# [Task description]
Output only this range of the data below: the line that contains "bot payment integration" through the final line, both ends included, each retyped exactly.

# [Collected data]
========

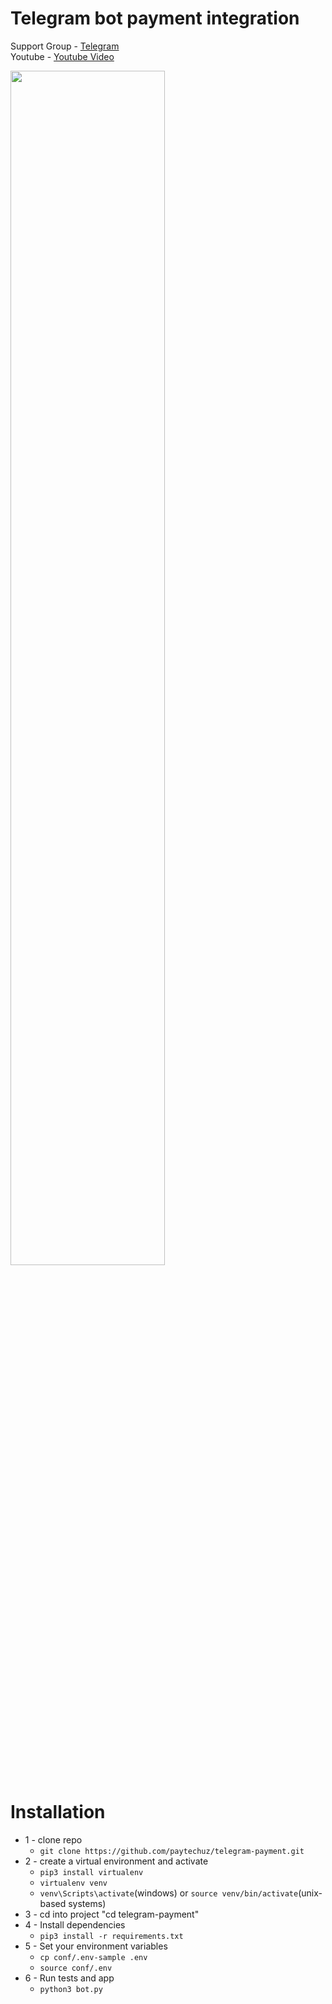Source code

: # Telegram bot payment integration

Support Group - <a href="https://t.me/+bYouuOlqt1c3NmYy">Telegram</a><br>
Youtube - <a href="https://youtube.com/shorts/Ck_yR75HxzI?si=8v9yYNYWglqfUqRF">Youtube Video</a><br>

<a href="https://youtube.com/shorts/Ck_yR75HxzI?si=8v9yYNYWglqfUqRF">
<img width="70%" src="./static/gif/telegram-payment-gif.gif">
</a>

# Installation
* 1 - clone repo 
   - ```git clone https://github.com/paytechuz/telegram-payment.git```
* 2 - create a virtual environment and activate
  - ```pip3 install virtualenv```
  - ```virtualenv venv```
  - ```venv\Scripts\activate```(windows) or ```source venv/bin/activate```(unix-based systems)
* 3 - cd into project "cd telegram-payment"
* 4 - Install dependencies
  - ```pip3 install -r requirements.txt```
* 5 - Set your environment variables
  - ```cp conf/.env-sample .env```
  - ```source conf/.env```
* 6 - Run tests and app
  - ```python3 bot.py```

========

# [Exercise response]
: # Telegram bot payment integration

Support Group - <a href="https://t.me/+bYouuOlqt1c3NmYy">Telegram</a><br>
Youtube - <a href="https://youtube.com/shorts/Ck_yR75HxzI?si=8v9yYNYWglqfUqRF">Youtube Video</a><br>

<a href="https://youtube.com/shorts/Ck_yR75HxzI?si=8v9yYNYWglqfUqRF">
<img width="70%" src="./static/gif/telegram-payment-gif.gif">
</a>

# Installation
* 1 - clone repo 
   - ```git clone https://github.com/paytechuz/telegram-payment.git```
* 2 - create a virtual environment and activate
  - ```pip3 install virtualenv```
  - ```virtualenv venv```
  - ```venv\Scripts\activate```(windows) or ```source venv/bin/activate```(unix-based systems)
* 3 - cd into project "cd telegram-payment"
* 4 - Install dependencies
  - ```pip3 install -r requirements.txt```
* 5 - Set your environment variables
  - ```cp conf/.env-sample .env```
  - ```source conf/.env```
* 6 - Run tests and app
  - ```python3 bot.py```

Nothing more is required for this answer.